Resulta, que hace un año se publicó un proyecto de ley para la rendición de cuentas de las diputaciones (expediente No. 24.312), entonces asignado a la Comisión de Asuntos Jurídicos, que como era de esperar no se ha dictaminado favorablemente, y menos se oye hablar decididamente de él.
Esa iniciativa se sustenta en aquel principio constitucional de transparencia y rendición de cuentas, alineado al derecho de los ciudadanos a tener información amplia y veraz de la gestión anual de sus representantes en el Legislativo, y así valuar si han cumplido las promesas de campaña que los llevó a la “curul”.
Algunos indicadores de desempeño comprenderían: iniciativas impulsadas y defendidas, tipo de recursos públicos utilizados, proyectos finalmente aprobados y convertidos en ley, así como su impacto real, porque le concierne a la sociedad ponderar cuáles y cuántos de esos recursos se invierten en la labor parlamentaria, “versus” los resultados concretos y medibles obtenidos.
También, es crucial para la ciudadanía estar al tanto de los verdaderos motivos del incumplimiento de la labor legislativa y de la omisión en explicarlo públicamente, pues constituye una falta grave, continuada e impune porque tampoco se sanciona.

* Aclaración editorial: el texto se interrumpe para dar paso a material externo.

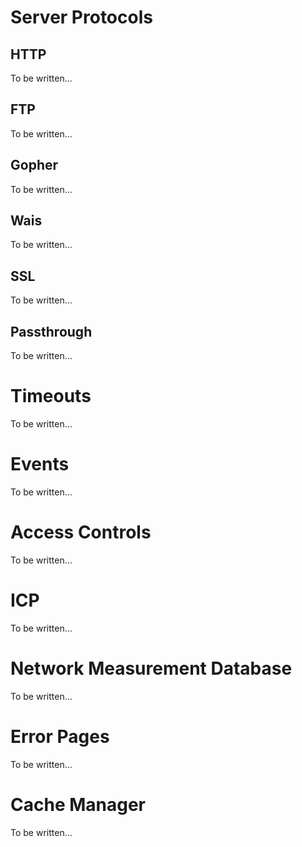 # Server Protocols

## HTTP

To be written...

## FTP

To be written...

## Gopher

To be written...

## Wais

To be written...

## SSL

To be written...

## Passthrough

To be written...

# Timeouts

To be written...

# Events

To be written...

# Access Controls

To be written...

# ICP

To be written...

# Network Measurement Database

To be written...

# Error Pages

To be written...

# Cache Manager

To be written...
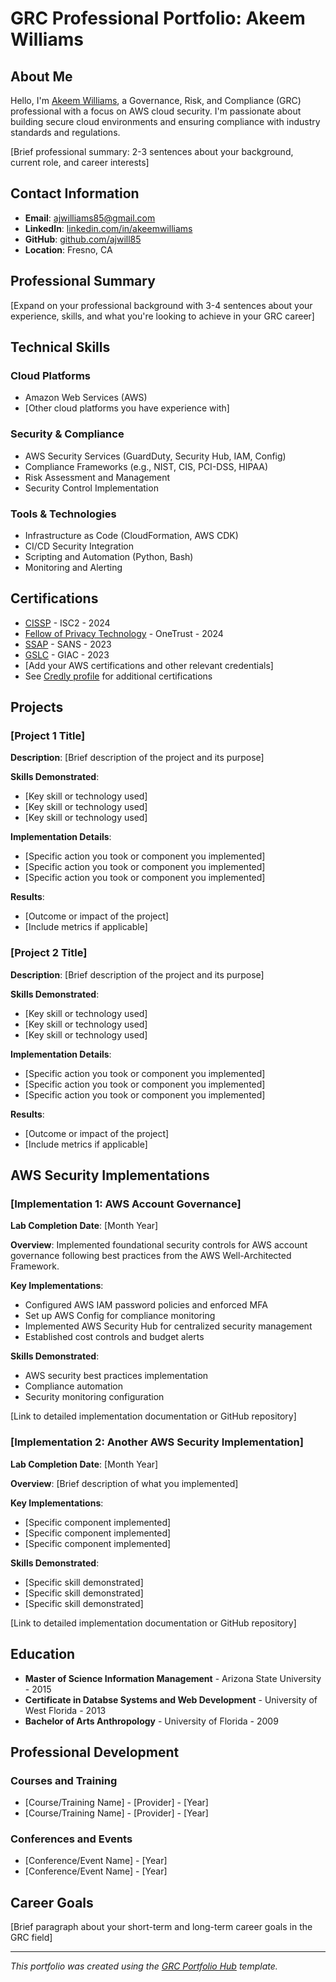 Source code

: # GRC Professional Portfolio: Akeem Williams

## About Me

Hello, I'm [Akeem Williams](https://www.linkedin.com/in/williamsakeem/), a Governance, Risk, and Compliance (GRC) professional with a focus on AWS cloud security. I'm passionate about building secure cloud environments and ensuring compliance with industry standards and regulations.

[Brief professional summary: 2-3 sentences about your background, current role, and career interests]

## Contact Information

- **Email**: ajwilliams85@gmail.com
- **LinkedIn**: [linkedin.com/in/akeemwilliams](https://www.linkedin.com/in/williamsakeem/)
- **GitHub**: [github.com/ajwill85](https://github.com/ajwill85)
- **Location**: Fresno, CA

## Professional Summary

[Expand on your professional background with 3-4 sentences about your experience, skills, and what you're looking to achieve in your GRC career]

## Technical Skills

### Cloud Platforms
- Amazon Web Services (AWS)
- [Other cloud platforms you have experience with]

### Security & Compliance
- AWS Security Services (GuardDuty, Security Hub, IAM, Config)
- Compliance Frameworks (e.g., NIST, CIS, PCI-DSS, HIPAA)
- Risk Assessment and Management
- Security Control Implementation

### Tools & Technologies
- Infrastructure as Code (CloudFormation, AWS CDK)
- CI/CD Security Integration
- Scripting and Automation (Python, Bash)
- Monitoring and Alerting

## Certifications

- [CISSP](https://www.credly.com/badges/bbae2686-b50a-43c2-883c-bc052d541281) - ISC2 - 2024
- [Fellow of Privacy Technology](https://www.credly.com/badges/de15b56a-e8ba-4e88-9de3-25cde63f3122) - OneTrust - 2024
- [SSAP](https://www.credly.com/badges/03638838-693a-4862-a933-60dc0c1f430c) - SANS - 2023
- [GSLC](https://www.credly.com/badges/fc7597e4-e4c9-4478-a2e6-99c44369f9b1) - GIAC - 2023
- [Add your AWS certifications and other relevant credentials]
- See [Credly profile](https://www.credly.com/badges/fc7597e4-e4c9-4478-a2e6-99c44369f9b1) for additional certifications

## Projects

### [Project 1 Title]

**Description**: [Brief description of the project and its purpose]

**Skills Demonstrated**:
- [Key skill or technology used]
- [Key skill or technology used]
- [Key skill or technology used]

**Implementation Details**:
- [Specific action you took or component you implemented]
- [Specific action you took or component you implemented]
- [Specific action you took or component you implemented]

**Results**:
- [Outcome or impact of the project]
- [Include metrics if applicable]

### [Project 2 Title]

**Description**: [Brief description of the project and its purpose]

**Skills Demonstrated**:
- [Key skill or technology used]
- [Key skill or technology used]
- [Key skill or technology used]

**Implementation Details**:
- [Specific action you took or component you implemented]
- [Specific action you took or component you implemented]
- [Specific action you took or component you implemented]

**Results**:
- [Outcome or impact of the project]
- [Include metrics if applicable]

## AWS Security Implementations

### [Implementation 1: AWS Account Governance]

**Lab Completion Date**: [Month Year]

**Overview**: Implemented foundational security controls for AWS account governance following best practices from the AWS Well-Architected Framework.

**Key Implementations**:
- Configured AWS IAM password policies and enforced MFA
- Set up AWS Config for compliance monitoring
- Implemented AWS Security Hub for centralized security management
- Established cost controls and budget alerts

**Skills Demonstrated**:
- AWS security best practices implementation
- Compliance automation
- Security monitoring configuration

[Link to detailed implementation documentation or GitHub repository]

### [Implementation 2: Another AWS Security Implementation]

**Lab Completion Date**: [Month Year]

**Overview**: [Brief description of what you implemented]

**Key Implementations**:
- [Specific component implemented]
- [Specific component implemented]
- [Specific component implemented]

**Skills Demonstrated**:
- [Specific skill demonstrated]
- [Specific skill demonstrated]
- [Specific skill demonstrated]

[Link to detailed implementation documentation or GitHub repository]

## Education

- **Master of Science Information Management** - Arizona State University - 2015
- **Certificate in Databse Systems and Web Development** - University of West Florida - 2013
- **Bachelor of Arts Anthropology** - University of Florida - 2009

## Professional Development

### Courses and Training
- [Course/Training Name] - [Provider] - [Year]
- [Course/Training Name] - [Provider] - [Year]

### Conferences and Events
- [Conference/Event Name] - [Year]
- [Conference/Event Name] - [Year]

## Career Goals

[Brief paragraph about your short-term and long-term career goals in the GRC field]

---

*This portfolio was created using the [GRC Portfolio Hub](https://github.com/ajy0127/grc_portfolio) template.*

La misión de cualquier administración pública es el servicio comunitario, por tanto, su eje es el individuo, que es administrado, cliente y consumidor de su prestación, volviendo exigibles los mecanismos de la evaluación y desempeño. Además, los servicios públicos son financiados por las personas y la colectividad, lo que determina su derecho a vigilarlos y fiscalizarlos.
Lo cierto es que el gigante ecosistema institucional no ha sido capaz de satisfacer con calidad las legítimas necesidades de las personas, y menos se ha tornado facilitador de su desarrollo integral, de ahí la pésima calificación ciudadana. Pese a tal fallo prestacional, hay actores políticos que se consideran expertos jugadores de “grandes ligas”, aunque en su gestión parezcan aficionados y sus resultados sean de ligas menores.
El país ya no tolera más profesionales de la inoperancia y el obstáculo, y menos tanta impunidad política; por eso ha comenzado a dar signos de la impostergable necesidad de consolidar la República del Siglo XXI, y una prueba patriótica de ese cambio sería la regulación de la rendición de cuentas de las diputaciones.
Tal avance democrático saldaría esa deuda constitucional y transparentaría más la gestión del primer poder, arrojando amplia y útil información para atenuar el “show a la tica”, e incentivar la labor sustantiva en beneficio de la gente, quien por delegar su representación merece tomar mejores decisiones en cada campaña electoral.
Un pueblo menos ignorante sería más libre, y esta es parte de la razón de una democracia (que como la nuestra) se precia mucho de serlo.